A Ulfberht is a sword made with superior steel. It has a very even carbon distribution to make the iron strong, it has very little slag which could cause a sword to break, it was flexible and could hold it's edge. The sword is made to be as light weight as possible yet as strong as possible without breaking due to it's unique fluted design. The Ulfberht swords were inscribed with the word +vlfberh+t. Only the best warriors could afford a Ulfberht.

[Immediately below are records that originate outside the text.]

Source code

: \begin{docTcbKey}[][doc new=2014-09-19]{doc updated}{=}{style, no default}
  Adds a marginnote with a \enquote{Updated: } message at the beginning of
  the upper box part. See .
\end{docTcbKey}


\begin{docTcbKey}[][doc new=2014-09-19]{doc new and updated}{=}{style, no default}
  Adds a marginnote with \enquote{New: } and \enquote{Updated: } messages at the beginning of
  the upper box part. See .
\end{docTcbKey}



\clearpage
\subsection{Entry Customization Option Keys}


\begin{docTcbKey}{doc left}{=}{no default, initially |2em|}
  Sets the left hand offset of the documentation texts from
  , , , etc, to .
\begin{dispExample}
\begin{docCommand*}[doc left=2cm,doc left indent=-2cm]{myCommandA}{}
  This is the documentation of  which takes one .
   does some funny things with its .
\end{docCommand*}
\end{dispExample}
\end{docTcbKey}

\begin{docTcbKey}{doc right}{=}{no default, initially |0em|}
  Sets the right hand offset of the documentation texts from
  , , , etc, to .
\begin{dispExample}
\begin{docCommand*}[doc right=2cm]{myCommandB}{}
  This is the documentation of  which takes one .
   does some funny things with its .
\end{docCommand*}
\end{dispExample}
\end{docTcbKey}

This sword helped make the Vikings the elite warrior conquers they are known to be. These swords were produced between 800 AD to 1100 AD. But until recently, it was unknown how Vikings actually made them - seeing as they did not possess the technology to produce one! This technology would not be rediscovered for industrial use for 1000 years.

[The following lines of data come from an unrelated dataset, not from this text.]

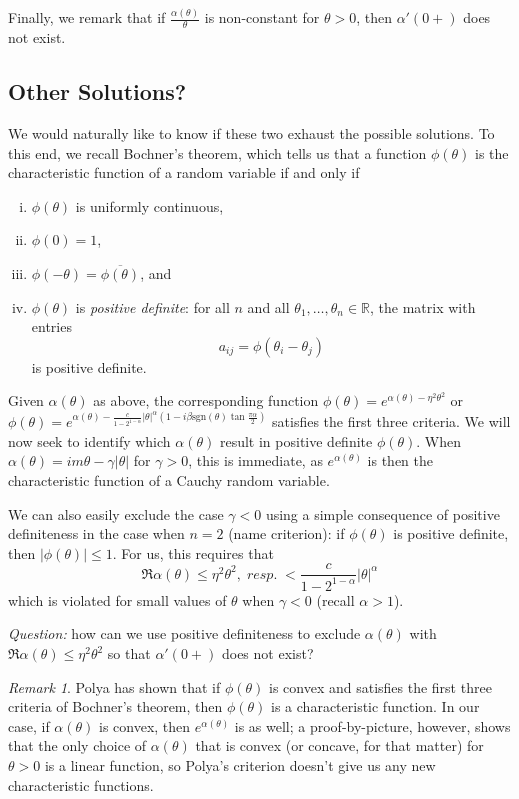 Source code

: \documentclass{article}
\theoremstyle{remark}
\newtheorem{rem}{Remark}
\theoremstyle{definition}
\begin{document}
Finally, we remark that if $\frac{\alpha(\theta)}{\theta}$ is non-constant for $\theta > 0$, then $\alpha'(0+)$ does not exist. 

\subsection{Other Solutions?}

We would naturally like to know if these two exhaust the possible solutions.  To this end, we recall Bochner's theorem, which tells us that a function $\phi(\theta)$ is the characteristic function of a random variable if and only if
\begin{enumerate}[(i)]
\item $\phi(\theta)$ is uniformly continuous,
\item $\phi(0) = 1$,
\item $\phi(-\theta) = \overline{\phi(\theta)}$, and
\item $\phi(\theta)$ is \textit{positive definite}: for all $n$ and all $\theta_{1},\ldots,\theta_{n} \in \mathbb{R}$, the matrix with entries
\[
	a_{ij} = \phi(\theta_{i}-\theta_{j})
\]
is positive definite.
\end{enumerate}
Given $\alpha(\theta)$ as above, the corresponding function $\phi(\theta) = e^{\alpha(\theta)-\eta^{2}\theta^{2}}$ 
or $\phi(\theta) = e^{\alpha(\theta) - \frac{c}{1-2^{1-\alpha}}|\theta|^{\alpha}\left(1-i\beta \text{sgn}(\theta) \tan{\frac{\pi\alpha}{2}}\right)}$ satisfies the first three criteria.  We will now seek to identify which $\alpha(\theta)$ result in positive definite $\phi(\theta)$.  When $\alpha(\theta) = im \theta -\gamma|\theta|$ for $\gamma > 0$, this is immediate, as $e^{\alpha(\theta)}$ is then the characteristic function of a Cauchy random variable.

We can also easily exclude the case $\gamma < 0$ using a simple consequence of positive definiteness in the case when $n=2$ (name criterion): if $\phi(\theta)$ is positive definite, then $|\phi(\theta)| \leq 1$.  For us, this requires that 
\[
	\Re \alpha(\theta) \leq  \eta^{2} \theta^{2},\; resp. \; < \frac{c}{1-2^{1-\alpha}}|\theta|^{\alpha}
\]
which is violated for small values of $\theta$ when $\gamma < 0$ (recall $\alpha > 1$). 

\noindent\emph{Question:} how can we use positive definiteness to exclude $\alpha(\theta)$ with $\Re \alpha(\theta) \leq  \eta^{2} \theta^{2}$ so that $\alpha'(0+)$ does not exist?

\begin{rem}
Polya has shown that if $\phi(\theta)$ is convex and satisfies the first three criteria of Bochner's theorem, then $\phi(\theta)$ is a characteristic function.  In our case, if $\alpha(\theta)$ is convex, then $e^{\alpha(\theta)}$ is as well; a proof-by-picture, however, shows that the only choice of $\alpha(\theta)$ that is convex (or concave, for that matter) for $\theta > 0$ is a linear function, so Polya's criterion doesn't give us any new characteristic functions.
\end{rem}
\end{document}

Ulfberht swords are made from Crucible steel. Crucible steel is a manufacturing process that gets the steel hot enough to effectively separate slag (impurities) from the molten iron. The iron and carbon combined to produce steel was smelted inside of a crucible (sealed tight container) in an almost 3000 degrees oven. A technology the Vikings did not posses. But this technology was used by others at the time in the form of Damascus steel from swords in India. However the Damascus swords and the Ulfberht bear little resemblance.

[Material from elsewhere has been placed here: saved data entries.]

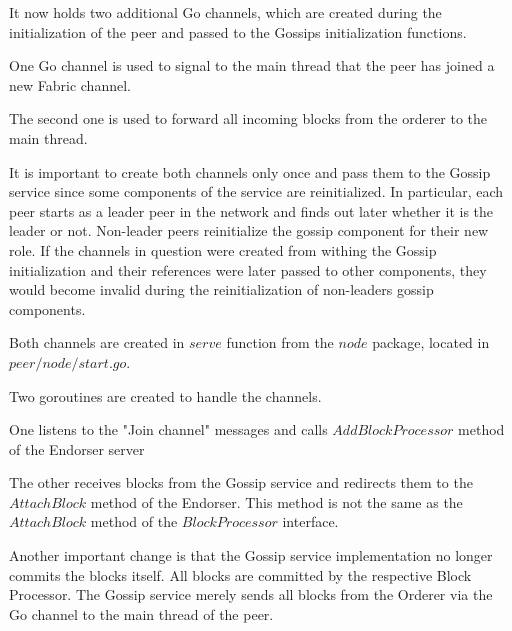 It now holds two additional Go channels, which are created during the initialization of the peer and passed to the Gossips initialization functions.

One Go channel is used to signal to the main thread that the peer has joined a new Fabric channel.

The second one is used to forward all incoming blocks from the orderer to the main thread.

It is important to create both channels only once and pass them to the Gossip service since some components of the service are reinitialized. In particular, each peer starts as a leader peer in the network and finds out later whether it is the leader or not. Non-leader peers reinitialize the gossip component for their new role. If the channels in question were created from withing the Gossip initialization and their references were later passed to other components, they would become invalid during the reinitialization of non-leaders gossip components.

Both channels are created in $serve$ function from the $node$ package, located in $peer/node/start.go$.

Two goroutines are created to handle the channels.

One listens to the "Join channel" messages and calls $AddBlockProcessor$ method of the Endorser server

The other receives blocks from the Gossip service and redirects them to the $AttachBlock$ method of the Endorser. This method is not the same as the $AttachBlock$ method of the $BlockProcessor$ interface.

Another important change is that the Gossip service implementation no longer commits the blocks itself. All blocks are committed by the respective Block Processor. The Gossip service merely sends all blocks from the Orderer via the Go channel to the main thread of the peer.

The answer lies in the Scandinavian land trade route to Asia where along this trade route a crucible oven was discovered. It was previously unknown that the Asians had this technology. Interesting thing is this trade route was only open between the years of 800 AD and 1100 AD - the same time frame the Ulfberht sword was made. It is believed that the Vikings may have gotten the raw materials and crucible oven technology from the Asians but it was only this one foundry the Ulfberht foundry that used this technology for their swords. That Ulfberht foundry is lost to history (it was never found in Viking territory). All other swords found with buried vikings or their fallen foes were of inferior steel. It is not known if any Asian swords were made with this technology.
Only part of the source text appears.